Armando Fuentes Aguirre

Antonio de Valencia, óptimo maestro, gozaba de insigne fama por su sabiduría. Tuvo amistad cercana con los tres hombres más eruditos de su tiempo: Erasmo de Rotterdam; Luis Vives, su paisano, y Guillaume Budeo, fundador del Colegio de Francia.
Nadie tenía en España tantos libros como aquel don Antonio de Valencia. Ni siquiera Nebrija pudo allegarse tantos. Poseía valiosos palimpsestos; fue dueño de los primeros códices indianos llegados de la América; tenía copia de raros manuscritos opistógrafos; coleccionaba hasta las coplas que el pueblo escribía en hojas de papel de estraza.

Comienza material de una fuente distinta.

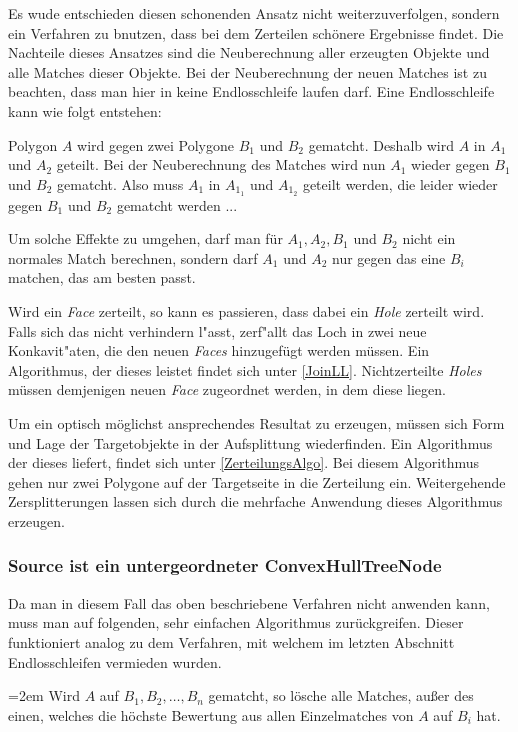 Es wude entschieden diesen schonenden Ansatz nicht weiterzuverfolgen, sondern ein Verfahren zu bnutzen, dass bei dem Zerteilen schönere Ergebnisse findet. Die Nachteile dieses Ansatzes sind die Neuberechnung aller erzeugten Objekte und alle Matches dieser Objekte. Bei der Neuberechnung der neuen Matches ist zu beachten, dass man hier in keine Endlosschleife laufen darf. Eine Endlosschleife kann wie folgt entstehen:

Polygon $A$ wird gegen zwei Polygone $B_1$ und $B_2$ gematcht. Deshalb wird $A$ in $A_1$ und $A_2$ geteilt. Bei der Neuberechnung des Matches wird nun $A_1$ wieder gegen $B_1$  und $B_2$ gematcht. Also muss $A_1$ in $A_{1_1}$ und $A_{1_2}$ geteilt werden, die leider wieder gegen $B_1$ und $B_2$ gematcht werden ...

Um solche Effekte zu umgehen, darf man für $A_1, A_2,B_1$ und $B_2$ nicht ein normales Match berechnen, sondern darf $A_1$ und $A_2$ nur gegen das eine $B_i$ matchen, das am besten passt. 

Wird ein \textit{Face} zerteilt, so kann es passieren, dass dabei ein \textit{Hole} zerteilt wird. Falls sich das nicht verhindern l"asst, zerf"allt das Loch in zwei neue Konkavit"aten, die den neuen \textit{Faces} hinzugefügt werden müssen. Ein Algorithmus, der dieses leistet findet sich unter \vref{JoinLL}. Nichtzerteilte \textit{Holes} müssen demjenigen neuen \textit{Face} zugeordnet werden, in dem diese liegen.

Um ein optisch möglichst ansprechendes Resultat zu erzeugen, müssen sich Form und Lage der Targetobjekte in der Aufsplittung wiederfinden. Ein Algorithmus der dieses liefert, findet sich unter \vref{ZerteilungsAlgo}. Bei diesem Algorithmus gehen nur zwei Polygone auf der Targetseite in die Zerteilung ein. Weitergehende Zersplitterungen lassen sich durch die mehrfache Anwendung dieses Algorithmus erzeugen.

\subsubsection*{Source ist ein untergeordneter ConvexHullTreeNode}

Da man in diesem Fall das oben beschriebene Verfahren nicht anwenden kann, muss man auf folgenden, sehr einfachen Algorithmus zurückgreifen. Dieser  funktioniert analog zu dem Verfahren, mit welchem im letzten Abschnitt Endlosschleifen vermieden wurden.

\par
\begingroup
\leftskip=2em 
Wird $A$ auf  $B_1,B_2, \hdots ,B_n$ gematcht, so lösche alle Matches, außer des einen, welches die höchste Bewertung aus allen Einzelmatches von $A$ auf $B_i$ hat.
\par
\endgroup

Una vez don Antonio de Valencia conoció a una muchachilla de ligero vivir y se prendó de ella. Por cumplirle sus antojos se empobreció y hubo de vender todos sus libros. ¿Ha de extrañar eso en un enamorado?
Sus amigos se preocupaban. Le decían:
—Ya no tienes libros.
—Sí —respondía Antonio de Valencia—. Tengo los dos más importantes: el amor y la vida. Antes despreciaba yo esos libros, pues no los entendía. Ahora los entiendo y los amo. El amor nos hace entender todo.
Y sonreía Antonio de Valencia al decir eso.